* ACTION ITEM *
Please reproduce all the data exactly as written and omit the pictures.
┌────────
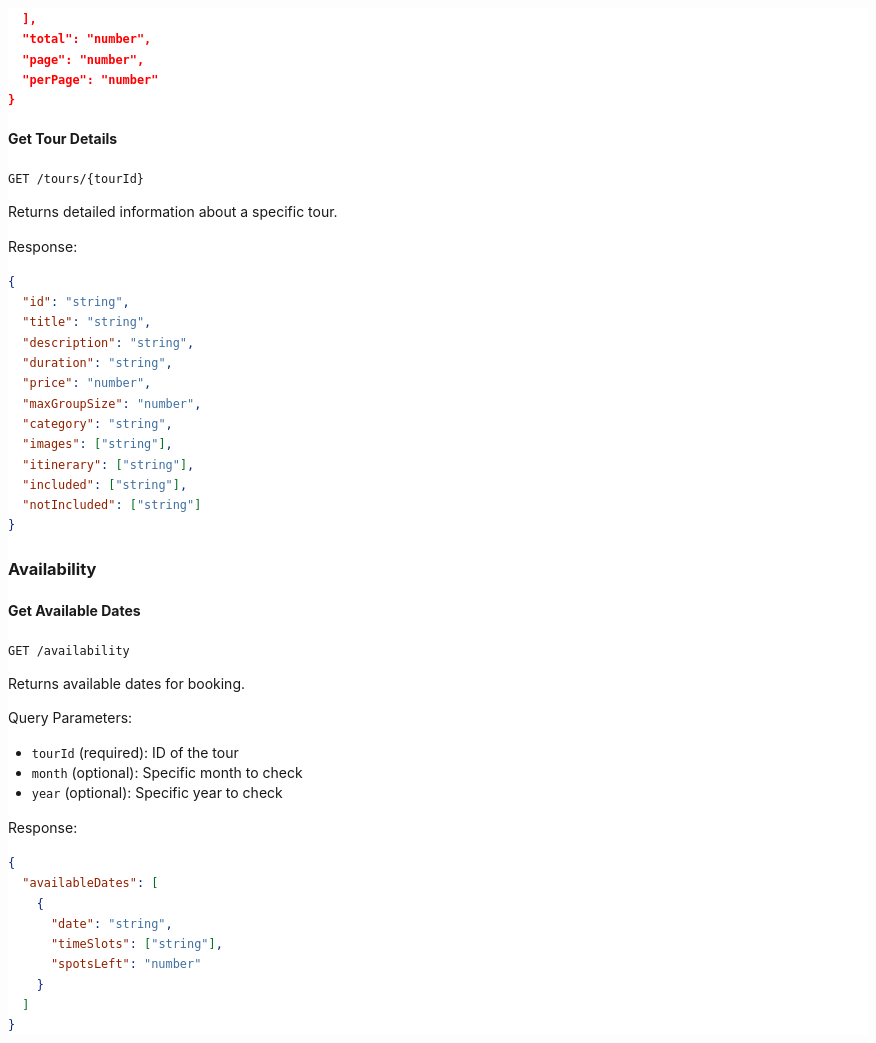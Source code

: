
 ```json
  ],
  "total": "number",
  "page": "number",
  "perPage": "number"
}
```

#### Get Tour Details
```
GET /tours/{tourId}
```
Returns detailed information about a specific tour.

Response:
```json
{
  "id": "string",
  "title": "string",
  "description": "string",
  "duration": "string",
  "price": "number",
  "maxGroupSize": "number",
  "category": "string",
  "images": ["string"],
  "itinerary": ["string"],
  "included": ["string"],
  "notIncluded": ["string"]
}
```

### Availability

#### Get Available Dates
```
GET /availability
```
Returns available dates for booking.

Query Parameters:
- `tourId` (required): ID of the tour
- `month` (optional): Specific month to check
- `year` (optional): Specific year to check

Response:
```json
{
  "availableDates": [
    {
      "date": "string",
      "timeSlots": ["string"],
      "spotsLeft": "number"
    }
  ]
}
```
└────────
* ANSWER SPACE *
Source code

:
 ```json
  ],
  "total": "number",
  "page": "number",
  "perPage": "number"
}
```

#### Get Tour Details
```
GET /tours/{tourId}
```
Returns detailed information about a specific tour.

Response:
```json
{
  "id": "string",
  "title": "string",
  "description": "string",
  "duration": "string",
  "price": "number",
  "maxGroupSize": "number",
  "category": "string",
  "images": ["string"],
  "itinerary": ["string"],
  "included": ["string"],
  "notIncluded": ["string"]
}
```

### Availability

#### Get Available Dates
```
GET /availability
```
Returns available dates for booking.

Query Parameters:
- `tourId` (required): ID of the tour
- `month` (optional): Specific month to check
- `year` (optional): Specific year to check

Response:
```json
{
  "availableDates": [
    {
      "date": "string",
      "timeSlots": ["string"],
      "spotsLeft": "number"
    }
  ]
}
```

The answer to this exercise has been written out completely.